Trento, insegnante licenziata perché gay: scuola condannata per discriminazione

Non era stata riassunta e aveva perso il diritto ad ottenere la conversione del proprio contratto in un rapporto a tempo indeterminato, e tutto perché aveva dichiarato di essere omosessuale. L’Istituto Figlie del Sacro Cuore di Gesù è stato quindi condannato «per discriminazione nei confronti della docente» al risarcimento di 25.000 euro per danni patrimoniali e non patrimoniali

Trento, insegnante licenziata perché gay: scuola condannata per discriminazione

Discriminata per orientamento sessuale dall’Istituto paritario Sacro Cuore di Trento, le è stato persino chiesto dal dirigente scolastico di «risolvere il problema». È quanto successo ad una docente omosessuale, alla quale è stato chiesto di smentire le voci per le quali avrebbe intrattenuto una convivenza sentimentale con un’altra donna per evitare di «turbare i propri alunni con discorsi inappropriati sul sesso». Adesso è toccato ad un giudice trentino ristabilire quel diritto riconosciuto non solo dalla morale, ma soprattutto dalle leggi: l’Istituto Figlie del Sacro Cuore di Gesù è stato condannato «per discriminazione nei confronti della docente» a risarcirle 25.000 euro per danni patrimoniali e non patrimoniali. La sentenza arriva dal Tribunale di Rovereto e riguarderebbe «il primo caso di condanna mai pronunciata per discriminazione individuale per orientamento sessuale e la seconda per discriminazione collettiva». «Si tratta della prima sentenza che condanna per discriminazione un’organizzazione di tendenza dopo l’entrata in vigore della normativa antidiscriminatoria del 2003», ha spiegato Alexander Schuster, avvocato dell’insegnante interessata. La donna, dopo essersi rifiutata di accettare ingerenze nella propria vita privata da parte del datore di lavoro, che le avrebbe persino chiesto di impegnarsi a «risolvere il problema», nel 2015 ha presentato ricorso perché non era stata più riassunta e aveva perso il diritto ad ottenere la conversione del proprio contratto in un rapporto a tempo indeterminato.

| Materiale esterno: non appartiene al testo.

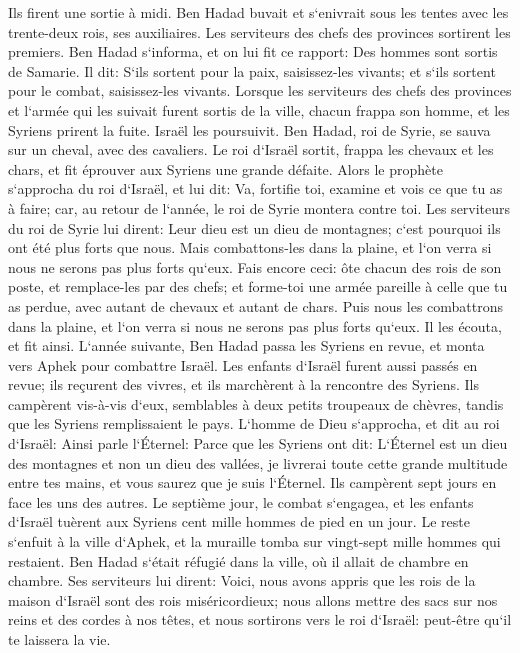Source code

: \verse Ils firent une sortie à midi. Ben Hadad buvait et s`enivrait sous les tentes avec les trente-deux rois, ses auxiliaires. 
\verse Les serviteurs des chefs des provinces sortirent les premiers. Ben Hadad s`informa, et on lui fit ce rapport: Des hommes sont sortis de Samarie. 
\verse Il dit: S`ils sortent pour la paix, saisissez-les vivants; et s`ils sortent pour le combat, saisissez-les vivants. 
\verse Lorsque les serviteurs des chefs des provinces et l`armée qui les suivait furent sortis de la ville, 
\verse chacun frappa son homme, et les Syriens prirent la fuite. Israël les poursuivit. Ben Hadad, roi de Syrie, se sauva sur un cheval, avec des cavaliers. 
\verse Le roi d`Israël sortit, frappa les chevaux et les chars, et fit éprouver aux Syriens une grande défaite. 
\verse Alors le prophète s`approcha du roi d`Israël, et lui dit: Va, fortifie toi, examine et vois ce que tu as à faire; car, au retour de l`année, le roi de Syrie montera contre toi. 
\verse Les serviteurs du roi de Syrie lui dirent: Leur dieu est un dieu de montagnes; c`est pourquoi ils ont été plus forts que nous. Mais combattons-les dans la plaine, et l`on verra si nous ne serons pas plus forts qu`eux. 
\verse Fais encore ceci: ôte chacun des rois de son poste, et remplace-les par des chefs; 
\verse et forme-toi une armée pareille à celle que tu as perdue, avec autant de chevaux et autant de chars. Puis nous les combattrons dans la plaine, et l`on verra si nous ne serons pas plus forts qu`eux. Il les écouta, et fit ainsi. 
\verse L`année suivante, Ben Hadad passa les Syriens en revue, et monta vers Aphek pour combattre Israël. 
\verse Les enfants d`Israël furent aussi passés en revue; ils reçurent des vivres, et ils marchèrent à la rencontre des Syriens. Ils campèrent vis-à-vis d`eux, semblables à deux petits troupeaux de chèvres, tandis que les Syriens remplissaient le pays. 
\verse L`homme de Dieu s`approcha, et dit au roi d`Israël: Ainsi parle l`Éternel: Parce que les Syriens ont dit: L`Éternel est un dieu des montagnes et non un dieu des vallées, je livrerai toute cette grande multitude entre tes mains, et vous saurez que je suis l`Éternel. 
\verse Ils campèrent sept jours en face les uns des autres. Le septième jour, le combat s`engagea, et les enfants d`Israël tuèrent aux Syriens cent mille hommes de pied en un jour. 
\verse Le reste s`enfuit à la ville d`Aphek, et la muraille tomba sur vingt-sept mille hommes qui restaient. Ben Hadad s`était réfugié dans la ville, où il allait de chambre en chambre. 
\verse Ses serviteurs lui dirent: Voici, nous avons appris que les rois de la maison d`Israël sont des rois miséricordieux; nous allons mettre des sacs sur nos reins et des cordes à nos têtes, et nous sortirons vers le roi d`Israël: peut-être qu`il te laissera la vie.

Il giudice di Rovereto ha riconosciuto dunque come «l’istituto cambiò nel giro di pochi giorni la propria versione dei fatti più volte, inclusa quella diffamatoria per la quale l’insegnante avrebbe turbato i propri alunni con discorsi inappropriati sul sesso», e accolto le domande della Cgil del Trentino e dell’Associazione radicale Certi diritti che avevano chiesto di «accertare il carattere di discriminazione collettiva delle diverse dichiarazioni rilasciate dall’Istituto con le quali si rivendicava il diritto di non assumere persone omosessuali, ritenute inidonee ad avere contatti con minori».

«I datori di lavoro non possono discriminare i lavoratori per le loro scelte di vita»
«La questione non riguarda tanto l’orientamento sessuale – ha affermato l’avvocato Schuster – perché dice molto di più: garantisce i diritti fondamentali di ogni lavoratore. Infatti, questa decisione fissa un punto chiaro: i datori di lavoro di ispirazione religiosa o filosofica non possono sottoporre i propri lavoratori a interrogatori sulla loro vita privata o discriminarli per le loro scelte di vita». «Nel tentativo di difendersi – ha commentato l’insegnante – l’istituto mi aveva accusato di aver turbato gli studenti con discorsi inopportuni sulla sessualità. Ora lo Stato italiano garantisce il diritto mio e di ogni persona a non essere discriminata».